Nuno encolheu os ombros, revirou os olhos e fez um ar de enfado, mas encheu-se de paciência e adotou o jeito de quem fala com uma criança, para lhe explicar algo que é óbvio para um adulto. Isso teve o condão de irritar os agentes.
– As televisões não produzem a totalidade dos seus programas e, em muitos casos, não usam os seus jornalistas. Os apanhados são um caso típico. É um programa feito por desconhecidos, como é o nosso caso, pois isso é fundamental para que funcione.
– No entanto, você disse que estavam a tentar vender o programa à SIC, portanto, não têm contrato com eles. Isto pode muito bem ser uma burla.
Nuno mostrou os emails que tinha trocado nos últimos dias com um amigo que trabalhava na direção de programas da SIC. Embora não existisse qualquer contrato ou sequer um acordo, os emails mostravam que ele estava a produzir um programa na expetativa de que a SIC o viesse a comprar. Não era uma forma muito ortodoxa de trabalhar, mas dava alguma cobertura para o que ali tinha acontecido. Apesar disso, os agentes decidiram levá-los a todos para a esquadra e resolver o problema lá. Foi nessa altura que vitória ligou para a Carla, a chorar, e esta juntou o resto do grupo.

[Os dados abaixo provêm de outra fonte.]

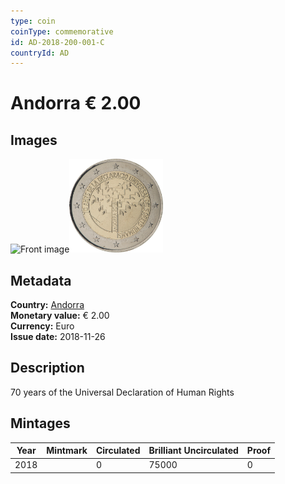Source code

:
 ```yaml
---
type: coin
coinType: commemorative
id: AD-2018-200-001-C
countryId: AD
---
```


# Andorra € 2.00

## Images

<img src="../../Images/common-2007-200.webp" height="150" alt="Front image"><img src="Images/AD-2018-200-001.webp" height="150" alt="Back image">

## Metadata

**Country:** [Andorra](../../Countries/Andorra/index.md)\
**Monetary value:** € 2.00\
**Currency:** Euro\
**Issue date:** 2018-11-26

## Description

70 years of the Universal Declaration of Human Rights

## Mintages

| Year | Mintmark | Circulated | Brilliant Uncirculated | Proof |
| ---- | -------- | ---------- | ---------------------- | ----- |
| 2018 |          | 0          | 75000                  | 0     |
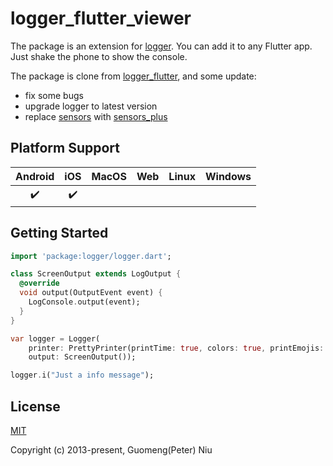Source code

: # logger_flutter_viewer

The package is an extension for [logger](https://pub.dev/packages/logger). You can add it to any Flutter app. Just shake the phone to show the console.

The package is clone from [logger_flutter](https://github.com/leisim/logger_flutter), and some update:

* fix some bugs
* upgrade logger to latest version
* replace [sensors](https://pub.dev/packages/sensors) with [sensors_plus](https://pub.dev/packages/sensors_plus)

## Platform Support

| Android |  iOS  | MacOS |  Web  | Linux | Windows |
| :-----: | :---: | :---: | :---: | :---: | :-----: |
|   ✔️   |   ✔️   |      |     |       |         |


## Getting Started

``` dart
import 'package:logger/logger.dart';

class ScreenOutput extends LogOutput {
  @override
  void output(OutputEvent event) {
    LogConsole.output(event);
  }
}

var logger = Logger(
    printer: PrettyPrinter(printTime: true, colors: true, printEmojis: true),
    output: ScreenOutput());

logger.i("Just a info message");    
```

## License

[MIT](https://opensource.org/licenses/MIT)

Copyright (c) 2013-present, Guomeng(Peter) Niu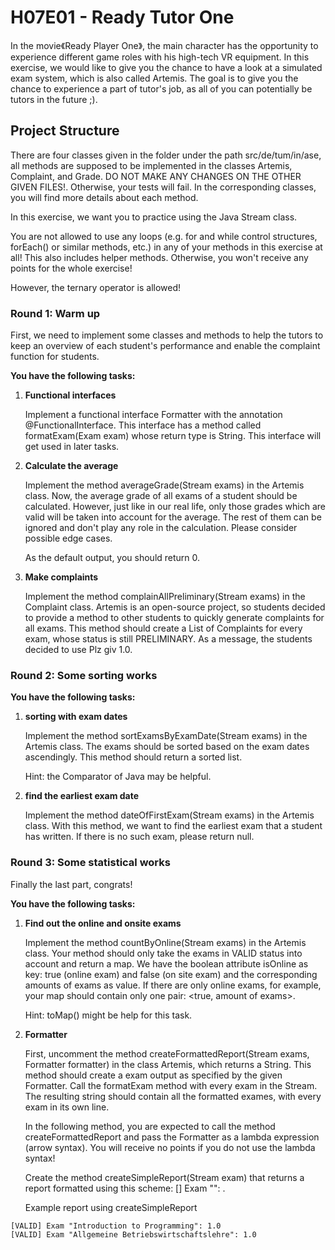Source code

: # H07E01 - Ready Tutor One

In the movie《Ready Player One》, the main character has the opportunity to experience different game roles with his high-tech VR equipment. In this exercise, we would like to give you the chance to have a look at a simulated exam system, which is also called Artemis. The goal is to give you the chance to experience a part of tutor's job, as all of you can potentially be tutors in the future ;).

## Project Structure

There are four classes given in the folder under the path src/de/tum/in/ase, all methods are supposed to be implemented in the classes Artemis, Complaint, and Grade. DO NOT MAKE ANY CHANGES ON THE OTHER GIVEN FILES!. Otherwise, your tests will fail. In the corresponding classes, you will find more details about each method.

In this exercise, we want you to practice using the Java Stream class.

You are not allowed to use any loops (e.g. for and while control structures, forEach() or similar methods, etc.) in any of your methods in this exercise at all! This also includes helper methods. Otherwise, you won't receive any points for the whole exercise!

However, the ternary operator is allowed!

### Round 1: Warm up
    
First, we need to implement some classes and methods to help the tutors to keep an overview of each student's performance and enable the complaint function for students.

**You have the following tasks:**

1. **Functional interfaces**

    Implement a functional interface Formatter with the annotation @FunctionalInterface. This interface has a method called formatExam(Exam exam) whose return type is String. This interface will get used in later tasks.

2. **Calculate the average**

   Implement the method averageGrade(Stream<Exam> exams) in the Artemis class. Now, the average grade of all exams of a student should be calculated. However, just like in our real life, only those grades which are valid will be taken into account for the average. The rest of them can be ignored and don't play any role in the calculation. Please consider possible edge cases.

   As the default output, you should return 0.

3. **Make complaints**

   Implement the method complainAllPreliminary(Stream<Exam> exams) in the Complaint class. Artemis is an open-source project, so students decided to provide a method to other students to quickly generate complaints for all exams. This method should create a List of Complaints for every exam, whose status is still PRELIMINARY. As a message, the students decided to use Plz giv 1.0.

### Round 2: Some sorting works

**You have the following tasks:**

1. **sorting with exam dates**

   Implement the method sortExamsByExamDate(Stream<Exam> exams) in the Artemis class. The exams should be sorted based on the exam dates ascendingly. This method should return a sorted list.

   Hint: the Comparator of Java may be helpful.

2. **find the earliest exam date**

   Implement the method dateOfFirstExam(Stream<Exam> exams) in the Artemis class. With this method, we want to find the earliest exam that a student has written. If there is no such exam, please return null.

### Round 3: Some statistical works

Finally the last part, congrats!

**You have the following tasks:**

1. **Find out the online and onsite exams**

   Implement the method countByOnline(Stream<Exam> exams) in the Artemis class. Your method should only take the exams in VALID status into account and return a map. We have the boolean attribute isOnline as key: true (online exam) and false (on site exam) and the corresponding amounts of exams as value. If there are only online exams, for example, your map should contain only one pair: <true, amount of exams>.

   Hint: toMap() might be help for this task.

2. **Formatter**

   First, uncomment the method createFormattedReport(Stream<Exam> exams, Formatter formatter) in the class Artemis, which returns a String. This method should create a exam output as specified by the given Formatter. Call the formatExam method with every exam in the Stream. The resulting string should contain all the formatted exames, with every exam in its own line.

   In the following method, you are expected to call the method createFormattedReport and pass the Formatter as a lambda expression (arrow syntax). You will receive no points if you do not use the lambda syntax!

   Create the method createSimpleReport(Stream<Exam> exam) that returns a report formatted using this scheme: [<grade-status>] Exam "<exam-name>": <grade>.

   Example report using createSimpleReport

```
[VALID] Exam "Introduction to Programming": 1.0
[VALID] Exam "Allgemeine Betriebswirtschaftslehre": 1.0
```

– Porque é que nós devemos ajudá-los? Eles quando se meteram no assunto, não estavam a pensar dividir o dinheiro connosco. – Disse Ricardo.
– Não sabemos isso. No entanto, o que é importante é que os nossos amigos precisam da nossa ajuda. – Argumentou Carla.
– Eu também concordo que os devemos ajudar. – Disse a Vanessa.
– Eu também. – Disse o João.
– Muito bem. O caso não é simples, uma vez que as autoridades não acreditaram que eles estavam mesmo a fazer um programa, para além disso, existe a questão de não terem acautelado a autorização para assumir o papel de uma autoridade. – Disse Ricardo.
– Então a questão é fundamentalmente de credibilidade. Certo? – Perguntou a Carla.
Ricardo hesitou antes de dar uma resposta, mas acabou por anuir.
– Nesse caso, nós os quatro temos de testemunhar que conhecíamos a intenção deles e que a ideia era exatamente fazer um programa para os apanhados e não extorquir qualquer valor aos proprietários dos cafés. – Disse Carla.
Os restantes não estavam muito seguros de querer salvar os amigos, recorrendo a falsas declarações, mas Carla insistiu. Ela tinha um interesse especial em tirar Vitória daquela alhada e recorreria a tudo o que estivesse ao seu alcance para isso. Assim, usou todos os argumentos de que se lembrou para convencer os outros.
Os agentes da polícia receberam o advogado e o resto do grupo com espanto e expetativa. Quando perceberam que este trazia consigo três testemunhas credíveis, que validavam a teoria de que o que estava em causa era a gravação de um programa para vender à SIC, acabaram por soltar o grupo, fazendo-lhes apenas uma advertência. O grupo foi jantar para comemorar o evento e foi o Pedro quem pagou a despesa. Ninguém percebeu como ele podia estar na posse de tanto dinheiro e todos ficaram a pensar que ele tinha metido a mão na caixa registadora do café.